The university’s Board of Trustees on Wednesday adopted a new policy that limits pay for newly hired campus presidents. Incoming presidents will get a maximum of 10 percent more than their predecessors, and with a ceiling of $325,000 annually in public funds. Campus foundations could provide additional pay, as now happens at three campuses.
The trustees took that action after a public outcry over the salary approved in July for the new president at San Diego State University. That administrator collects $400,000 — $350,000 from state funds — an increase of 33 percent over the previous president’s salary. The trustees created the highest-paid president of any CSU campus on the same day they voted to increase student fees by 12 percent, amid shrinking state funding for Cal State.
Those choices created the public perception that top-rank pay for administrators took precedence over the university’s financial challenges. A university system that depends on public funds and public support cannot afford to alienate taxpayers.
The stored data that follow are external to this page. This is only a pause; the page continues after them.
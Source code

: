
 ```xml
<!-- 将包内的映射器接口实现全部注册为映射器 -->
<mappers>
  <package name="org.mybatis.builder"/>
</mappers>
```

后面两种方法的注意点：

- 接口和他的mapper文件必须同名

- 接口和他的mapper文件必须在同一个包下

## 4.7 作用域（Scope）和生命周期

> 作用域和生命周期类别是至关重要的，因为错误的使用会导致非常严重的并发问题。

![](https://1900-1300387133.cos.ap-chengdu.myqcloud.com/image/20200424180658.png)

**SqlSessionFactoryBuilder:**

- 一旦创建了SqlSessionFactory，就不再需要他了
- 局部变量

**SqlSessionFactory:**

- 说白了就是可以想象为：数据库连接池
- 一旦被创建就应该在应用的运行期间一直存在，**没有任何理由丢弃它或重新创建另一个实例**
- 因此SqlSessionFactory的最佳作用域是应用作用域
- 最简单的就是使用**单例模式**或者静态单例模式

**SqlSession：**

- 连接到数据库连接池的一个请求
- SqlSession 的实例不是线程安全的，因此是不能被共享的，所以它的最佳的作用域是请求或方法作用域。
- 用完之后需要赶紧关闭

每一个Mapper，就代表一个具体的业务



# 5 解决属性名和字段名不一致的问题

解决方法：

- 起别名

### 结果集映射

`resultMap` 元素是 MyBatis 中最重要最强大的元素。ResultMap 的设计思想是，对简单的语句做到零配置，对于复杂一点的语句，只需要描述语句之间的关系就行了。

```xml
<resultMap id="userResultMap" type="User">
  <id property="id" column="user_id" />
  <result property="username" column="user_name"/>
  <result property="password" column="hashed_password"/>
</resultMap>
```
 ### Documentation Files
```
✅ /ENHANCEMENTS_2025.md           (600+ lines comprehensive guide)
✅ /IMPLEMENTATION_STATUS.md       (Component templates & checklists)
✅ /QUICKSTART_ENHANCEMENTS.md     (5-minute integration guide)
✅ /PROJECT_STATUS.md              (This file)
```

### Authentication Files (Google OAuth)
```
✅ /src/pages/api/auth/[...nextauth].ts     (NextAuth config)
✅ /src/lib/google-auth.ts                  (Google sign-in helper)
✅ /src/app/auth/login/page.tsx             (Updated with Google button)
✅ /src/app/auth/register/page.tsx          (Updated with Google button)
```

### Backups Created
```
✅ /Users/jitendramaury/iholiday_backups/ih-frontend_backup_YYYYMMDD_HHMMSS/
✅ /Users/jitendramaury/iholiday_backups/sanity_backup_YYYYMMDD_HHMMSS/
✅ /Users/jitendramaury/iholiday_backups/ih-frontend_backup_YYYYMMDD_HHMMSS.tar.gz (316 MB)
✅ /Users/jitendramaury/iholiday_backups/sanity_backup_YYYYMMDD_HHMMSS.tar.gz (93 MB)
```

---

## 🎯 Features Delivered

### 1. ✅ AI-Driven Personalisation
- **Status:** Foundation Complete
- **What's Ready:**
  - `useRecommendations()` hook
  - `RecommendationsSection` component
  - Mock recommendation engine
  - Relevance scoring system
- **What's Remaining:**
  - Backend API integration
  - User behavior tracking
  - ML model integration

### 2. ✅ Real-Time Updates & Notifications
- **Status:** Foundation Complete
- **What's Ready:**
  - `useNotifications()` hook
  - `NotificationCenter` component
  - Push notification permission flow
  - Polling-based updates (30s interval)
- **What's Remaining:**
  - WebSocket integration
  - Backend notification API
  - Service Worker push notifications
The trustees’ new policy is a reaction to that political misstep — but hardly a complete answer to the questions about administrative compensation. The trustees still need to revise the list of comparable outside universities that will guide salary decisions. The state’s legislative analyst in November pointed out significant flaws in that process. The list of “similar” schools, for example, equated Cal State campuses to schools with big research programs — even though research is not CSU’s primary mission. The comparisons also focused on cash compensation alone, even though noncash benefits at Cal State schools tend to be higher than those elsewhere. Such dubious correlations arbitrarily tilt the scales toward higher pay for Cal State presidents.
Presidential pay should also further CSU’s strategic goals, and not merely reflect what other universities pay. Executive salaries should depend on meeting specific benchmarks for achievement, ranging from improved graduation rates to better fiscal management. Without such metrics to justify the decisions, salary increases can easily look arbitrary.
University officials, of course, argue that Cal State has to pay competitive salaries to attract the most qualified people. But price is hardly the defining indicator of quality. And a blithe acceptance of ever-higher payouts discounts the university’s responsibility to use public money carefully.
State universities cannot sever pay decisions from any consideration of the state’s red ink and huge fiscal challenges. Trustees should seek the most qualified people to head the system’s campuses — but the compensation decisions also need to be fair and defensible to taxpayers.